Troisième étape, et c’est une sacrée belle audace narrative de la part du réalisateur : suivre le tout jeune ministre de la Santé récemment nommé suite à la démission du précédent. Les trois journalistes, que l’on croyait les principaux héros de ce film, sont finalement évacués du récit ! Un nouveau personnage débarque, d’une grande importance et, dans son souhait de démocratiser les pratiques du pouvoir, accepte que la caméra du documentariste le suive partout dans son sacerdoce, son Odyssée à la Don Quichotte. Sa tâche ? Ardue, voire impossible : celle de réformer le système public de santé afin d’en résoudre les failles. D’en expurger les éléments corrompus. De l’assainir. Et l’apprentissage de ce qu’est précisément, concrètement, la corruption, se poursuit avec lui. En même temps que lui. Pourquoi tant de cupidité parmi les responsables des centres hospitaliers ? Parce que c’est tout un système qui triche, détourne, escroque, ment, partout, tout le temps, des fondations à la toiture. Voilà ce qui ressort des six mois de tentatives du ministre novice pour rendre enfin sain tout un secteur sensé œuvrer, désintéressé, pour le seul intérêt général. Voilà à quoi débouche cette intrusion documentaire dans les arcanes du pouvoir ministériel : au constat quelque peu désabusé qu’une telle lutte interne est peut-être perdue d’avance.
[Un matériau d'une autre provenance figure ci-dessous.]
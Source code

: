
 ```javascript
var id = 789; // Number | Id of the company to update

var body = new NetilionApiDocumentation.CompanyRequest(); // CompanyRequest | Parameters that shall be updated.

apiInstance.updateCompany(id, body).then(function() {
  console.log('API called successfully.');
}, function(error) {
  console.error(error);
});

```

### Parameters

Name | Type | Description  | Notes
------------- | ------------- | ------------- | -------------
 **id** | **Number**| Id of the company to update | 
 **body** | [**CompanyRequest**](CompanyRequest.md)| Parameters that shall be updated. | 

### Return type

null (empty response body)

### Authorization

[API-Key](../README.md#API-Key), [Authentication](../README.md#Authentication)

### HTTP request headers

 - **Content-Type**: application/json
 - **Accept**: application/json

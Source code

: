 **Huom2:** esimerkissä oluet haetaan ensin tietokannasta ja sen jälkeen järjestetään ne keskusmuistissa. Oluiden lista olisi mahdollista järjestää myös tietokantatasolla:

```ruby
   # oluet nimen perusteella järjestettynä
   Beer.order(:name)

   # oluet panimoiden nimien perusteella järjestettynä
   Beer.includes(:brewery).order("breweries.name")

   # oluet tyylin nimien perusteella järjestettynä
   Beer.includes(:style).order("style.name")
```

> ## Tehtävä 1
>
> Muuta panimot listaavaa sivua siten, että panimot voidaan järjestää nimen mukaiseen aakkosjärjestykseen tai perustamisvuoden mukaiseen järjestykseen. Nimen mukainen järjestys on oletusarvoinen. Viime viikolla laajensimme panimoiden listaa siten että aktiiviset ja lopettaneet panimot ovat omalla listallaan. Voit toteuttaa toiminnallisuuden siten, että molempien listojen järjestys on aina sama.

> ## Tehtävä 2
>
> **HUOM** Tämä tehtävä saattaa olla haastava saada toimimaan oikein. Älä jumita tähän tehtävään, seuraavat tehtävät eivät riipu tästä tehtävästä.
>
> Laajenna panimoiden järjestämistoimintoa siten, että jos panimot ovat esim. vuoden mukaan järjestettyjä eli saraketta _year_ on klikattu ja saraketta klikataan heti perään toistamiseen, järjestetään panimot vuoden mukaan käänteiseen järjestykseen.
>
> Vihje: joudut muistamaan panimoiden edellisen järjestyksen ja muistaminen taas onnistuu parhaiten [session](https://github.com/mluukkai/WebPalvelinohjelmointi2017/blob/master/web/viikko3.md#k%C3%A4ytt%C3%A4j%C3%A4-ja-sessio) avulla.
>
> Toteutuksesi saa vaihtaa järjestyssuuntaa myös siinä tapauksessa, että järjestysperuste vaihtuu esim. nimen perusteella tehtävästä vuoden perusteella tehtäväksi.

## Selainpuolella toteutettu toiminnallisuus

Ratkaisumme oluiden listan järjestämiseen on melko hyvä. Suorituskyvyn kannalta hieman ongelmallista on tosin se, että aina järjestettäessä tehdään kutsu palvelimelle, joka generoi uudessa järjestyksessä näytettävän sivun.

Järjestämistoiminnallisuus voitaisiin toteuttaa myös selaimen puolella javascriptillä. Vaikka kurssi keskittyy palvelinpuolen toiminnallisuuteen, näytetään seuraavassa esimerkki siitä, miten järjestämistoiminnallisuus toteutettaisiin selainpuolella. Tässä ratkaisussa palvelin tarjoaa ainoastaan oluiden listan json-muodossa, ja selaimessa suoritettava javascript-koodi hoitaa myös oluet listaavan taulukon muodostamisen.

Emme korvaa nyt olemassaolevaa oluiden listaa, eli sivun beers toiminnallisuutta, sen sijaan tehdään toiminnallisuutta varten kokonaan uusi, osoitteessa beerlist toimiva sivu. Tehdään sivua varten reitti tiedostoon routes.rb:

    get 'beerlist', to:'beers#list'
Quatrième étape, qui court en vérité durant toute la longueur de la narration : ne jamais perdre de vue les victimes, celles qui pâtissent de ce système « pourri » par la malhonnêteté. Alexander Nanau, en alternance, de façon régulière, montre la vie post-incendie d’une survivante du club Colectiv, une jeune femme au corps meurtri et handicapé, qui cherche à s’en sortir sur le long chemin douloureux de la convalescence, de la réparation corporelle comme intime. C’est pour ne jamais les oublier qu’il termine d’ailleurs son film avec eux, avec elles, comme il l’avait débuté. Comme pour dire à son spectateur : voilà mon camp, naturellement ; voilà les individus qui pâtissent de ce mot si difficile à représenter, la corruption, voilà les citoyens qui sauront peut-être, un jour, y mettre fin.

Pour conclure, le tout forme un documentaire d’une belle élégance visuelle, écrit sans commentaire, sans intervention directe, sans interview, dans un pur style de cinéma-direct. On parlera de « thriller politique », on convoquera Les hommes du président ou Spotlight, et on aura tout à fait raison, sauf qu’il est évident que la meilleure des fictions, même la plus documentée, ne peut avoir la même puissance qu’une œuvre du réel aussi sincère que L’affaire Collective puisque tout (la moindre parole, la moindre révélation, les plus petites larmes versées) y est vrai, saisi sur le vif, se déroulant là, sous les yeux de la caméra  – donc sous les nôtres aussi, nous spectateurs, quelque ce soit le moment où nous découvrirons ce film. La force du réel dans toute sa splendeur ou comment saisir enfin dans toute sa complexité la chair crue de cette lucide expression : « la corruption gangrène toujours la société ».